Find the value of $\tan 9{}^\circ \tan 43{}^\circ \tan 60{}^\circ \tan 47{}^\circ \tan 81{}^\circ $.

Answer 1

Hint: This kind of problem observes the values of angles. If there are any angles for which their sum is equal to $90{}^\circ $ or $180{}^\circ $ etc. Then convert either one of those trigonometric ratios into an anti-trigonometric ratio. Then both get canceled and the result will remain. You will get the clarity once we start the problem.

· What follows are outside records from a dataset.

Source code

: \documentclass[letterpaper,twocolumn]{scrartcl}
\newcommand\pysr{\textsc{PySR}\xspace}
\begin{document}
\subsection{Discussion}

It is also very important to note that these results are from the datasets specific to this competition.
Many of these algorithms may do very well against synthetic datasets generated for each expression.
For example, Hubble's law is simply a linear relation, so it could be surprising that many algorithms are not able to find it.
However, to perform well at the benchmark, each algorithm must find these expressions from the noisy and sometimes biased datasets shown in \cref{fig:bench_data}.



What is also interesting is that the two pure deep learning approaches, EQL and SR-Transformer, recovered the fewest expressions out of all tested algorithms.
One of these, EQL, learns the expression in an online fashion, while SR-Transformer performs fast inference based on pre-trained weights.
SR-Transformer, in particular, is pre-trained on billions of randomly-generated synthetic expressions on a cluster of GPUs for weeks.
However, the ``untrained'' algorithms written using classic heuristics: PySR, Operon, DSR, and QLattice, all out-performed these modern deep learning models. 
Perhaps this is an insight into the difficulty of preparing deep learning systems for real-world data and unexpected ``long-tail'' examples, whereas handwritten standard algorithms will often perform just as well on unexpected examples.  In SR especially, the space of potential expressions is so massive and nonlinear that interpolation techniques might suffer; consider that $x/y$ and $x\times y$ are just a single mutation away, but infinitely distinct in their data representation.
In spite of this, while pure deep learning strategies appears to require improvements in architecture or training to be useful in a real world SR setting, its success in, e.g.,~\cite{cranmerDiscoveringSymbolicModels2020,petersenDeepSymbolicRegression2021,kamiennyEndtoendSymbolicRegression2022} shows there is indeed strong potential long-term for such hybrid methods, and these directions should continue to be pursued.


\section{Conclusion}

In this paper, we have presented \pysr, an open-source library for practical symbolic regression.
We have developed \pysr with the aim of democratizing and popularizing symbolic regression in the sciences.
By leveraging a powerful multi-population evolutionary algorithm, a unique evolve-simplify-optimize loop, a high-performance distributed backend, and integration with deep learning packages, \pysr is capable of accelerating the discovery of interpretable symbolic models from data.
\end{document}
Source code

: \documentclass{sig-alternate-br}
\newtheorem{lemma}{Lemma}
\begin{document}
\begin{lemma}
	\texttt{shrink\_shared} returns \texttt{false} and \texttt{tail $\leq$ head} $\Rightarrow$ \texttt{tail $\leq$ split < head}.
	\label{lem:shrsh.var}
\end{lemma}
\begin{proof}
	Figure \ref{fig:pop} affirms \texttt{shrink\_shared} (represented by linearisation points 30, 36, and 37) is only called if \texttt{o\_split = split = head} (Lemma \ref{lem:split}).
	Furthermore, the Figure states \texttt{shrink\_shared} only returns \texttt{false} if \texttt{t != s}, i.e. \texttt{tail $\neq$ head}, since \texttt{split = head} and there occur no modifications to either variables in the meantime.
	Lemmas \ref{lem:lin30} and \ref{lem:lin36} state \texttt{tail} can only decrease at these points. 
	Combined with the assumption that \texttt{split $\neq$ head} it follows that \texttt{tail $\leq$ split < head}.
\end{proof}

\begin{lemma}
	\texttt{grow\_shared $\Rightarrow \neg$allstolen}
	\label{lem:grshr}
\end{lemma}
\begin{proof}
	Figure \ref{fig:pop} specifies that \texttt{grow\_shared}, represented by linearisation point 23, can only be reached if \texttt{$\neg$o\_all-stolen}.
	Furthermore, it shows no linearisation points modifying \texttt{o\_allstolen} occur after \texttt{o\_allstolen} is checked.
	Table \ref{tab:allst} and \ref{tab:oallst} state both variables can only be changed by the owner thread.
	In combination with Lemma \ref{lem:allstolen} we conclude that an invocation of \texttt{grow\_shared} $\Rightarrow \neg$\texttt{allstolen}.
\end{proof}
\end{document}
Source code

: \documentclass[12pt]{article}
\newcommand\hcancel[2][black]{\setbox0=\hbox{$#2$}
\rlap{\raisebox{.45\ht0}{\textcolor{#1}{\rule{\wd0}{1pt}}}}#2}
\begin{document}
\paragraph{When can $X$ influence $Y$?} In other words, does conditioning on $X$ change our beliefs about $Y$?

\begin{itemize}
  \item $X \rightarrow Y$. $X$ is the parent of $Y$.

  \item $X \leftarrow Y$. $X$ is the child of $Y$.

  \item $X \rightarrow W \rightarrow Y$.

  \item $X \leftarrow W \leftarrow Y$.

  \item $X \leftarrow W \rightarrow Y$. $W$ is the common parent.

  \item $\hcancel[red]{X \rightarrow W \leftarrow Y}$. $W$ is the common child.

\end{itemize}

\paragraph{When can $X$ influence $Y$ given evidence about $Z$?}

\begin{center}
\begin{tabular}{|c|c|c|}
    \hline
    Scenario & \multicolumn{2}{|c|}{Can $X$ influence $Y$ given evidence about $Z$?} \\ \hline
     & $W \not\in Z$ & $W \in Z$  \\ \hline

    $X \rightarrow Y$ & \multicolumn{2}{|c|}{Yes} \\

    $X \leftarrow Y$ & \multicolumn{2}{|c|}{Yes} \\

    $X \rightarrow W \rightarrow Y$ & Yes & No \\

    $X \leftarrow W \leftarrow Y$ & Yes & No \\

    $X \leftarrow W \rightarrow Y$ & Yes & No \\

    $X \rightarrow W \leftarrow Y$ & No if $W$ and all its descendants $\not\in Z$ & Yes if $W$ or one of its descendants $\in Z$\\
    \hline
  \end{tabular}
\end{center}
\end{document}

Complete step by step answer:
Given that $\tan 9{}^\circ \tan 43{}^\circ \tan 60{}^\circ \tan 47{}^\circ \tan 81{}^\circ $
Here we have $9{}^\circ +81{}^\circ =90{}^\circ $ and $43{}^\circ +47{}^\circ =90{}^\circ $ so we will convert $\tan 9{}^\circ $ or $\tan 81{}^\circ $ to $\cot x$ and $\tan 43{}^\circ $ or $\tan 47{}^\circ $ to $\cot $.so
$\Rightarrow \tan 9{}^\circ \tan 43{}^\circ \tan 60{}^\circ \tan 47{}^\circ \tan 81{}^\circ =\tan 9{}^\circ \tan 43{}^\circ \tan 60{}^\circ \tan \left( 90{}^\circ -43{}^\circ \right)\tan \left( 90{}^\circ -9{}^\circ \right)$
We know that $\tan \left( 90{}^\circ -\theta \right)=\cot \theta $ then
$\Rightarrow \tan 9{}^\circ \tan 43{}^\circ \tan 60{}^\circ \tan 47{}^\circ \tan 81{}^\circ =\tan 9{}^\circ \tan 43{}^\circ \tan 60{}^\circ \cot 43{}^\circ \cot 9{}^\circ $
We know that $\cot x=\dfrac{1}{\tan x}$, then
$\begin{align}
  &\Rightarrow \tan 9{}^\circ \tan 43{}^\circ \tan 60{}^\circ \tan 47{}^\circ \tan 81{}^\circ =\left( \tan 9{}^\circ \times \dfrac{1}{\tan 9{}^\circ } \right)\left( \tan 43{}^\circ \times \dfrac{1}{\tan 43{}^\circ } \right)\tan 60{}^\circ \\
 & =1\left( 1 \right)\tan 60{}^\circ
\end{align}$
Substituting the value of $\tan 60{}^\circ =\sqrt{3}$ in the above equation, then
$\Rightarrow \tan 9{}^\circ \tan 43{}^\circ \tan 60{}^\circ \tan 47{}^\circ \tan 81{}^\circ =\sqrt{3}$

Note: While converting the trigonometric ratios we need to keep an eye on the sign conventions. We generally follow the below diagram to find the sign convention for the trigonometric ratios of different angles in different quadrants.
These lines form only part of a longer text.